- **Exercise description**
Your result should be every line of the records below that contains the word "Comparing".

- **Provided records**
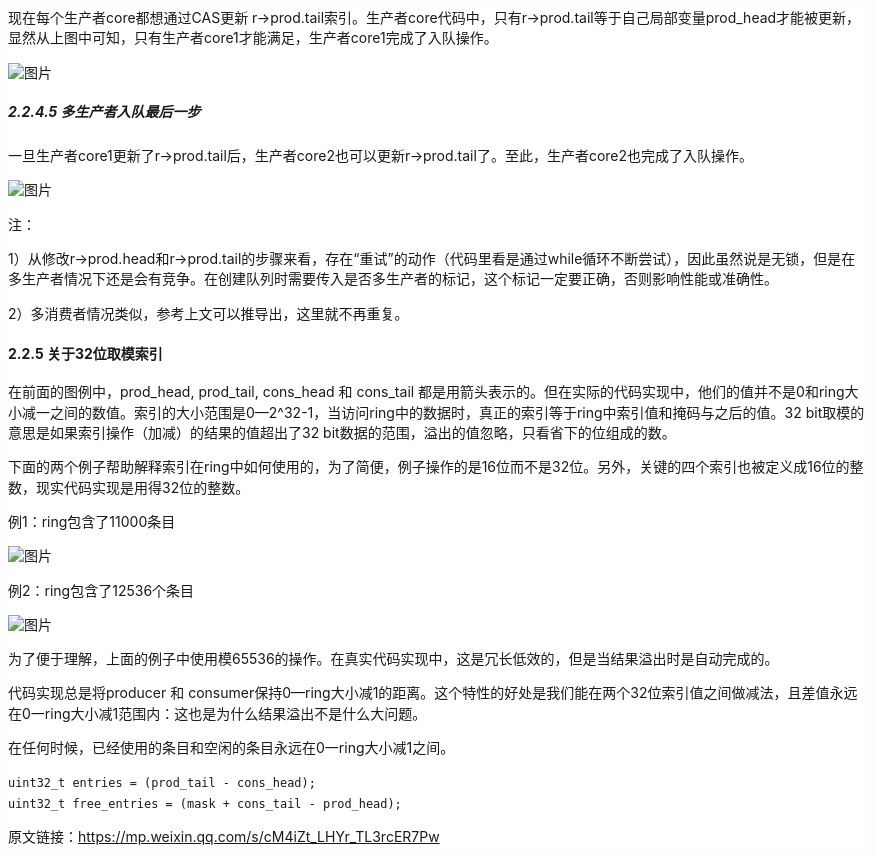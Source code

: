 现在每个生产者core都想通过CAS更新 r->prod.tail索引。生产者core代码中，只有r->prod.tail等于自己局部变量prod_head才能被更新，显然从上图中可知，只有生产者core1才能满足，生产者core1完成了入队操作。

![图片](https://mmbiz.qpic.cn/mmbiz_png/tpWDEdqelLic5X7z4nib6OJhTW3WkpvaKGr8WkZHAaVECk9unOl0nZAAMCn6ibh1z1PbMicxsYzLXA9xich3kIUjwSg/640?wx_fmt=png&wxfrom=5&wx_lazy=1&wx_co=1)

##### 2.2.4.5 多生产者入队最后一步

一旦生产者core1更新了r->prod.tail后，生产者core2也可以更新r->prod.tail了。至此，生产者core2也完成了入队操作。

![图片](https://mmbiz.qpic.cn/mmbiz_png/tpWDEdqelLic5X7z4nib6OJhTW3WkpvaKGaKFjbxJA3NIicyKfonjLZiaLIsnialvbzUzVGHXw9iaZq3w09EMichCCU8A/640?wx_fmt=png&wxfrom=5&wx_lazy=1&wx_co=1)

注：

1）从修改r->prod.head和r->prod.tail的步骤来看，存在“重试”的动作（代码里看是通过while循环不断尝试），因此虽然说是无锁，但是在多生产者情况下还是会有竞争。在创建队列时需要传入是否多生产者的标记，这个标记一定要正确，否则影响性能或准确性。

2）多消费者情况类似，参考上文可以推导出，这里就不再重复。

#### 2.2.5 关于32位取模索引

在前面的图例中，prod_head, prod_tail, cons_head 和 cons_tail 都是用箭头表示的。但在实际的代码实现中，他们的值并不是0和ring大小减一之间的数值。索引的大小范围是0—2^32-1，当访问ring中的数据时，真正的索引等于ring中索引值和掩码与之后的值。32 bit取模的意思是如果索引操作（加减）的结果的值超出了32 bit数据的范围，溢出的值忽略，只看省下的位组成的数。

下面的两个例子帮助解释索引在ring中如何使用的，为了简便，例子操作的是16位而不是32位。另外，关键的四个索引也被定义成16位的整数，现实代码实现是用得32位的整数。

例1：ring包含了11000条目

![图片](https://mmbiz.qpic.cn/mmbiz_png/tpWDEdqelLic5X7z4nib6OJhTW3WkpvaKGCmBtibjBzhjPNlYCwibcKQzTs2mbzT8bN0pKcPrIvmIFVFGibjNgCsepg/640?wx_fmt=png&wxfrom=5&wx_lazy=1&wx_co=1)

例2：ring包含了12536个条目

![图片](https://mmbiz.qpic.cn/mmbiz_png/tpWDEdqelLic5X7z4nib6OJhTW3WkpvaKG2pfALic3NCrte01tGNavqnrzPmxCVH7dTlQOMLibsl93rZIticP1KC3ibw/640?wx_fmt=png&wxfrom=5&wx_lazy=1&wx_co=1)

为了便于理解，上面的例子中使用模65536的操作。在真实代码实现中，这是冗长低效的，但是当结果溢出时是自动完成的。

代码实现总是将producer 和 consumer保持0—ring大小减1的距离。这个特性的好处是我们能在两个32位索引值之间做减法，且差值永远在0一ring大小减1范围内：这也是为什么结果溢出不是什么大问题。

在任何时候，已经使用的条目和空闲的条目永远在0一ring大小减1之间。

```
uint32_t entries = (prod_tail - cons_head);
uint32_t free_entries = (mask + cons_tail - prod_head);
```

原文链接：https://mp.weixin.qq.com/s/cM4iZt_LHYr_TL3rcER7Pw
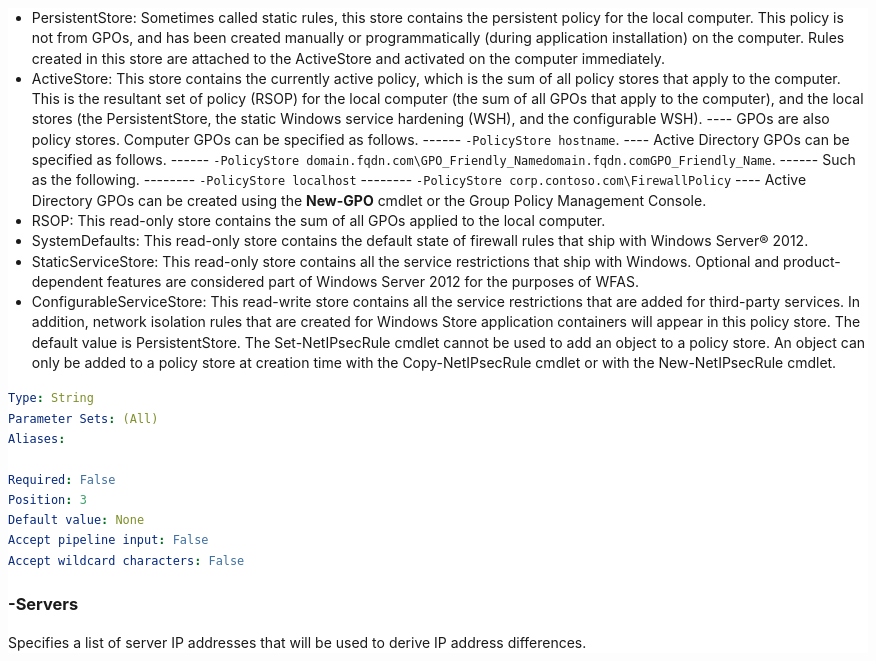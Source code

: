 - PersistentStore: Sometimes called static rules, this store contains the persistent policy for the local computer.
This policy is not from GPOs, and has been created manually or programmatically (during application installation) on the computer.
Rules created in this store are attached to the ActiveStore and activated on the computer immediately. 
- ActiveStore: This store contains the currently active policy, which is the sum of all policy stores that apply to the computer.
This is the resultant set of policy (RSOP) for the local computer (the sum of all GPOs that apply to the computer), and the local stores (the PersistentStore, the static Windows service hardening (WSH), and the configurable WSH). 
---- GPOs are also policy stores.
Computer GPOs can be specified as follows. 
------ `-PolicyStore hostname`. 
---- Active Directory GPOs can be specified as follows. 
------ `-PolicyStore domain.fqdn.com\GPO_Friendly_Namedomain.fqdn.comGPO_Friendly_Name`. 
------ Such as the following. 
-------- `-PolicyStore localhost`
-------- `-PolicyStore corp.contoso.com\FirewallPolicy`
---- Active Directory GPOs can be created using the **New-GPO** cmdlet or the Group Policy Management Console. 
- RSOP: This read-only store contains the sum of all GPOs applied to the local computer. 
- SystemDefaults: This read-only store contains the default state of firewall rules that ship with Windows Server® 2012. 
- StaticServiceStore: This read-only store contains all the service restrictions that ship with Windows.
Optional and product-dependent features are considered part of Windows Server 2012 for the purposes of WFAS. 
- ConfigurableServiceStore: This read-write store contains all the service restrictions that are added for third-party services.
In addition, network isolation rules that are created for Windows Store application containers will appear in this policy store. 
The default value is PersistentStore. 
The Set-NetIPsecRule cmdlet cannot be used to add an object to a policy store.
An object can only be added to a policy store at creation time with the Copy-NetIPsecRule cmdlet or with the New-NetIPsecRule cmdlet.

```yaml
Type: String
Parameter Sets: (All)
Aliases: 

Required: False
Position: 3
Default value: None
Accept pipeline input: False
Accept wildcard characters: False
```

### -Servers
Specifies a list of server IP addresses that will be used to derive IP address differences.
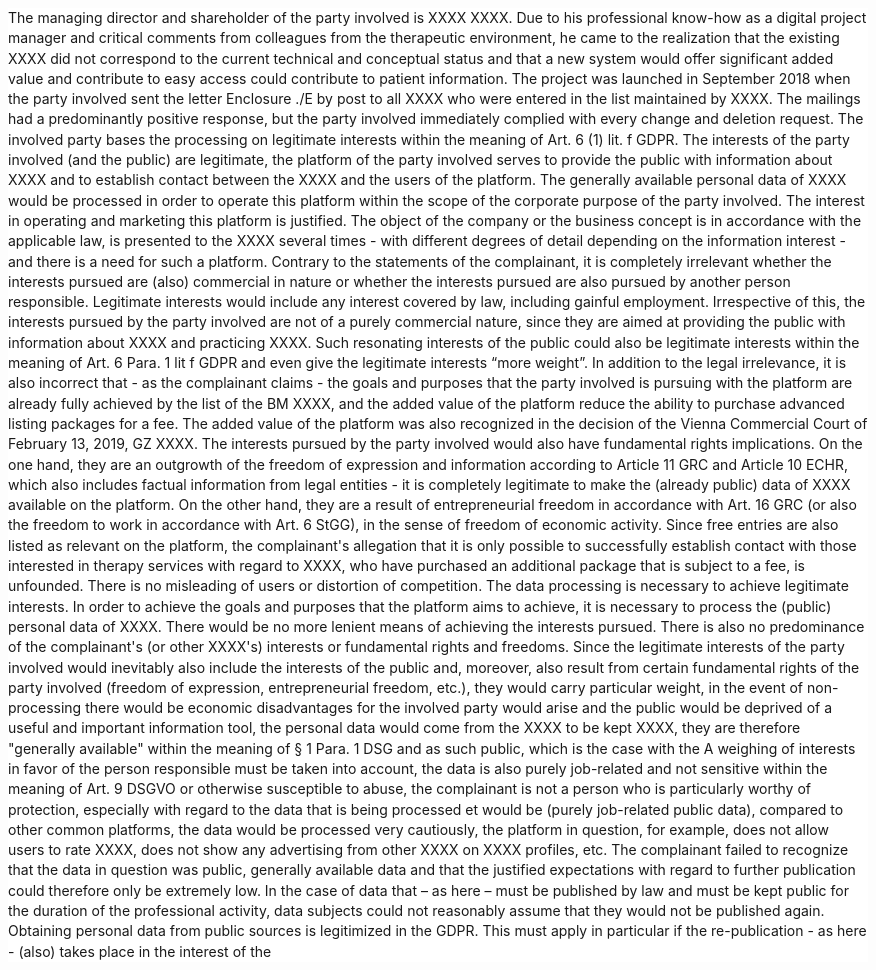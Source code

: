 The managing director and shareholder of the party involved is XXXX XXXX. Due to his professional know-how as a digital project manager and critical comments from colleagues from the therapeutic environment, he came to the realization that the existing XXXX did not correspond to the current technical and conceptual status and that a new system would offer significant added value and contribute to easy access could contribute to patient information. The project was launched in September 2018 when the party involved sent the letter Enclosure ./E by post to all XXXX who were entered in the list maintained by XXXX. The mailings had a predominantly positive response, but the party involved immediately complied with every change and deletion request. The involved party bases the processing on legitimate interests within the meaning of Art. 6 (1) lit. f GDPR. The interests of the party involved (and the public) are legitimate, the platform of the party involved serves to provide the public with information about XXXX and to establish contact between the XXXX and the users of the platform. The generally available personal data of XXXX would be processed in order to operate this platform within the scope of the corporate purpose of the party involved. The interest in operating and marketing this platform is justified. The object of the company or the business concept is in accordance with the applicable law, is presented to the XXXX several times - with different degrees of detail depending on the information interest - and there is a need for such a platform. Contrary to the statements of the complainant, it is completely irrelevant whether the interests pursued are (also) commercial in nature or whether the interests pursued are also pursued by another person responsible. Legitimate interests would include any interest covered by law, including gainful employment. Irrespective of this, the interests pursued by the party involved are not of a purely commercial nature, since they are aimed at providing the public with information about XXXX and practicing XXXX. Such resonating interests of the public could also be legitimate interests within the meaning of Art. 6 Para. 1 lit f GDPR and even give the legitimate interests “more weight”. In addition to the legal irrelevance, it is also incorrect that - as the complainant claims - the goals and purposes that the party involved is pursuing with the platform are already fully achieved by the list of the BM XXXX, and the added value of the platform reduce the ability to purchase advanced listing packages for a fee. The added value of the platform was also recognized in the decision of the Vienna Commercial Court of February 13, 2019, GZ XXXX. The interests pursued by the party involved would also have fundamental rights implications. On the one hand, they are an outgrowth of the freedom of expression and information according to Article 11 GRC and Article 10 ECHR, which also includes factual information from legal entities - it is completely legitimate to make the (already public) data of XXXX available on the platform. On the other hand, they are a result of entrepreneurial freedom in accordance with Art. 16 GRC (or also the freedom to work in accordance with Art. 6 StGG), in the sense of freedom of economic activity. Since free entries are also listed as relevant on the platform, the complainant's allegation that it is only possible to successfully establish contact with those interested in therapy services with regard to XXXX, who have purchased an additional package that is subject to a fee, is unfounded. There is no misleading of users or distortion of competition. The data processing is necessary to achieve legitimate interests. In order to achieve the goals and purposes that the platform aims to achieve, it is necessary to process the (public) personal data of XXXX. There would be no more lenient means of achieving the interests pursued. There is also no predominance of the complainant's (or other XXXX's) interests or fundamental rights and freedoms. Since the legitimate interests of the party involved would inevitably also include the interests of the public and, moreover, also result from certain fundamental rights of the party involved (freedom of expression, entrepreneurial freedom, etc.), they would carry particular weight, in the event of non-processing there would be economic disadvantages for the involved party would arise and the public would be deprived of a useful and important information tool, the personal data would come from the XXXX to be kept XXXX, they are therefore "generally available" within the meaning of § 1 Para. 1 DSG and as such public, which is the case with the A weighing of interests in favor of the person responsible must be taken into account, the data is also purely job-related and not sensitive within the meaning of Art. 9 DSGVO or otherwise susceptible to abuse, the complainant is not a person who is particularly worthy of protection, especially with regard to the data that is being processed et would be (purely job-related public data), compared to other common platforms, the data would be processed very cautiously, the platform in question, for example, does not allow users to rate XXXX, does not show any advertising from other XXXX on XXXX profiles, etc. The complainant failed to recognize that the data in question was public, generally available data and that the justified expectations with regard to further publication could therefore only be extremely low. In the case of data that – as here – must be published by law and must be kept public for the duration of the professional activity, data subjects could not reasonably assume that they would not be published again. Obtaining personal data from public sources is legitimized in the GDPR. This must apply in particular if the re-publication - as here - (also) takes place in the interest of the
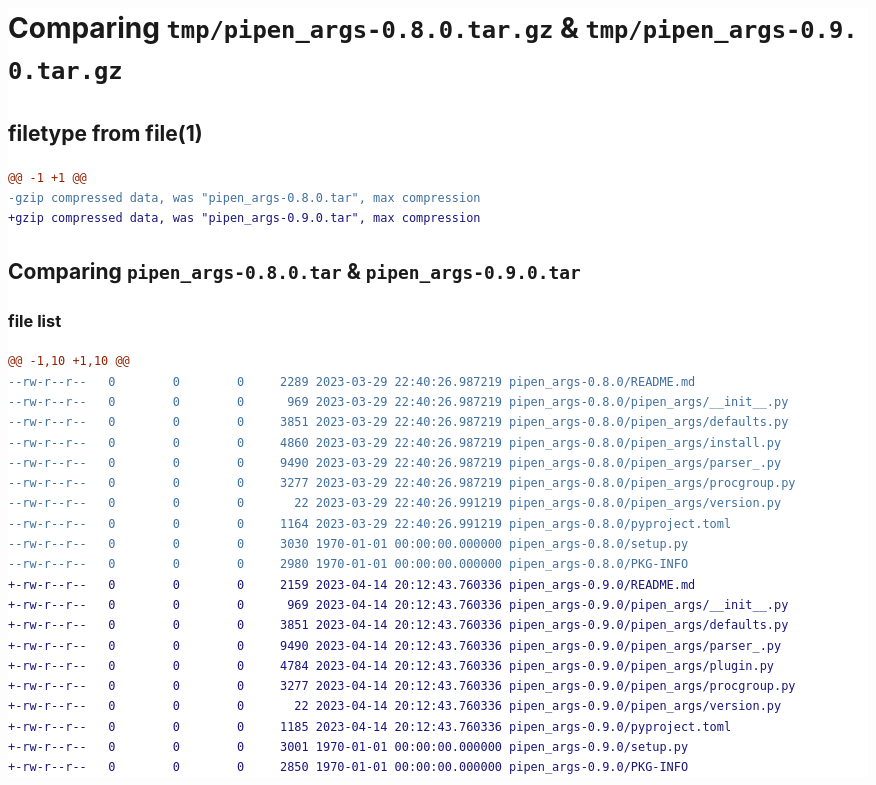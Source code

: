 # Comparing `tmp/pipen_args-0.8.0.tar.gz` & `tmp/pipen_args-0.9.0.tar.gz`

## filetype from file(1)

```diff
@@ -1 +1 @@
-gzip compressed data, was "pipen_args-0.8.0.tar", max compression
+gzip compressed data, was "pipen_args-0.9.0.tar", max compression
```

## Comparing `pipen_args-0.8.0.tar` & `pipen_args-0.9.0.tar`

### file list

```diff
@@ -1,10 +1,10 @@
--rw-r--r--   0        0        0     2289 2023-03-29 22:40:26.987219 pipen_args-0.8.0/README.md
--rw-r--r--   0        0        0      969 2023-03-29 22:40:26.987219 pipen_args-0.8.0/pipen_args/__init__.py
--rw-r--r--   0        0        0     3851 2023-03-29 22:40:26.987219 pipen_args-0.8.0/pipen_args/defaults.py
--rw-r--r--   0        0        0     4860 2023-03-29 22:40:26.987219 pipen_args-0.8.0/pipen_args/install.py
--rw-r--r--   0        0        0     9490 2023-03-29 22:40:26.987219 pipen_args-0.8.0/pipen_args/parser_.py
--rw-r--r--   0        0        0     3277 2023-03-29 22:40:26.987219 pipen_args-0.8.0/pipen_args/procgroup.py
--rw-r--r--   0        0        0       22 2023-03-29 22:40:26.991219 pipen_args-0.8.0/pipen_args/version.py
--rw-r--r--   0        0        0     1164 2023-03-29 22:40:26.991219 pipen_args-0.8.0/pyproject.toml
--rw-r--r--   0        0        0     3030 1970-01-01 00:00:00.000000 pipen_args-0.8.0/setup.py
--rw-r--r--   0        0        0     2980 1970-01-01 00:00:00.000000 pipen_args-0.8.0/PKG-INFO
+-rw-r--r--   0        0        0     2159 2023-04-14 20:12:43.760336 pipen_args-0.9.0/README.md
+-rw-r--r--   0        0        0      969 2023-04-14 20:12:43.760336 pipen_args-0.9.0/pipen_args/__init__.py
+-rw-r--r--   0        0        0     3851 2023-04-14 20:12:43.760336 pipen_args-0.9.0/pipen_args/defaults.py
+-rw-r--r--   0        0        0     9490 2023-04-14 20:12:43.760336 pipen_args-0.9.0/pipen_args/parser_.py
+-rw-r--r--   0        0        0     4784 2023-04-14 20:12:43.760336 pipen_args-0.9.0/pipen_args/plugin.py
+-rw-r--r--   0        0        0     3277 2023-04-14 20:12:43.760336 pipen_args-0.9.0/pipen_args/procgroup.py
+-rw-r--r--   0        0        0       22 2023-04-14 20:12:43.760336 pipen_args-0.9.0/pipen_args/version.py
+-rw-r--r--   0        0        0     1185 2023-04-14 20:12:43.760336 pipen_args-0.9.0/pyproject.toml
+-rw-r--r--   0        0        0     3001 1970-01-01 00:00:00.000000 pipen_args-0.9.0/setup.py
+-rw-r--r--   0        0        0     2850 1970-01-01 00:00:00.000000 pipen_args-0.9.0/PKG-INFO
```
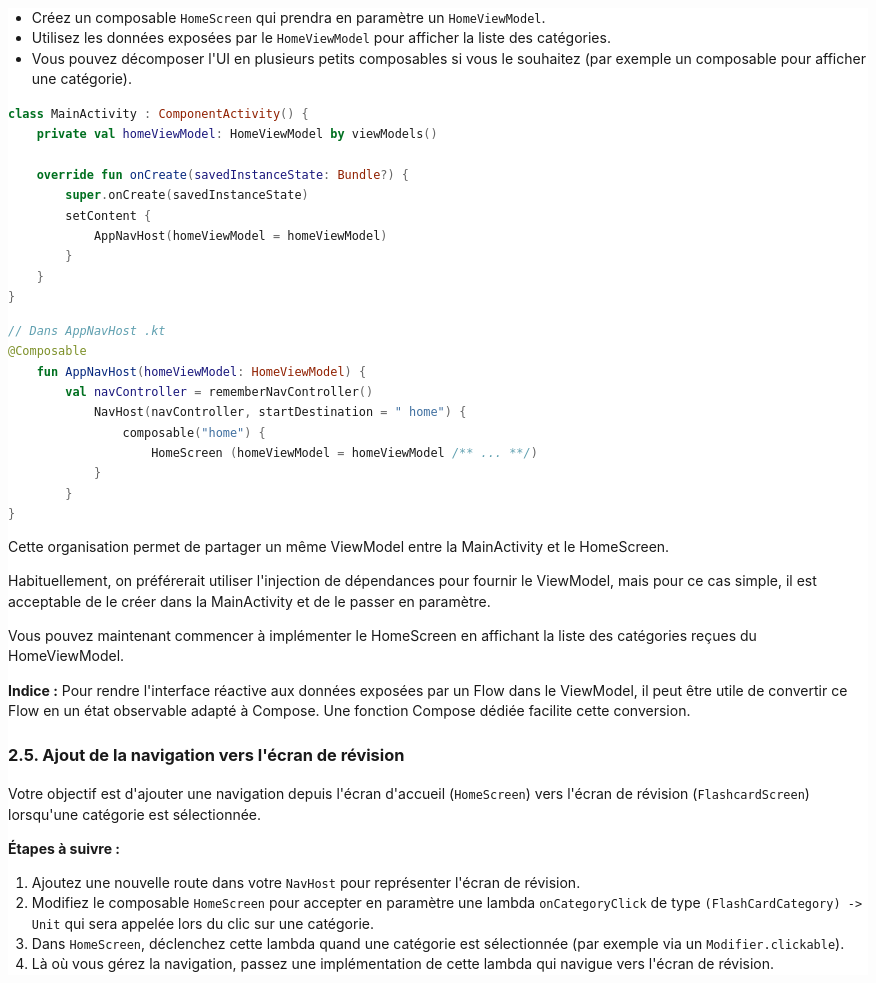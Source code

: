 - Créez un composable `HomeScreen` qui prendra en paramètre un `HomeViewModel`.
- Utilisez les données exposées par le `HomeViewModel` pour afficher la liste des catégories.
- Vous pouvez décomposer l'UI en plusieurs petits composables si vous le souhaitez (par exemple un composable pour afficher une catégorie).

```kotlin
class MainActivity : ComponentActivity() {
    private val homeViewModel: HomeViewModel by viewModels()

    override fun onCreate(savedInstanceState: Bundle?) {
        super.onCreate(savedInstanceState)
        setContent {
            AppNavHost(homeViewModel = homeViewModel)
        }
    }
}
```

```kotlin
// Dans AppNavHost .kt
@Composable
    fun AppNavHost(homeViewModel: HomeViewModel) {
        val navController = rememberNavController()
            NavHost(navController, startDestination = " home") {
                composable("home") {
                    HomeScreen (homeViewModel = homeViewModel /** ... **/)
            }
        }
}
```

Cette organisation permet de partager un même ViewModel entre la MainActivity et le HomeScreen.

Habituellement, on préférerait utiliser l'injection de dépendances pour fournir le ViewModel, mais
pour ce cas simple, il est acceptable de le créer dans la MainActivity et de le passer en paramètre.

Vous pouvez maintenant commencer à implémenter le HomeScreen en affichant la liste des catégories reçues du HomeViewModel.

**Indice :** Pour rendre l'interface réactive aux données exposées par un Flow dans le ViewModel, il
peut être utile de convertir ce Flow en un état observable adapté à Compose. Une fonction Compose
dédiée facilite cette conversion.

### 2.5. Ajout de la navigation vers l'écran de révision

Votre objectif est d'ajouter une navigation depuis l'écran d'accueil (`HomeScreen`) vers l'écran de révision (`FlashcardScreen`) lorsqu'une catégorie est sélectionnée.

**Étapes à suivre :**

1.  Ajoutez une nouvelle route dans votre `NavHost` pour représenter l'écran de révision.
2.  Modifiez le composable `HomeScreen` pour accepter en paramètre une lambda `onCategoryClick` de type `(FlashCardCategory) -> Unit` qui sera appelée lors du clic sur une catégorie.
3.  Dans `HomeScreen`, déclenchez cette lambda quand une catégorie est sélectionnée (par exemple via un `Modifier.clickable`).
4.  Là où vous gérez la navigation, passez une implémentation de cette lambda qui navigue vers l'écran de révision.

- **Result**
: # Comparing `tmp/pipen_args-0.8.0.tar.gz` & `tmp/pipen_args-0.9.0.tar.gz`
## Comparing `pipen_args-0.8.0.tar` & `pipen_args-0.9.0.tar`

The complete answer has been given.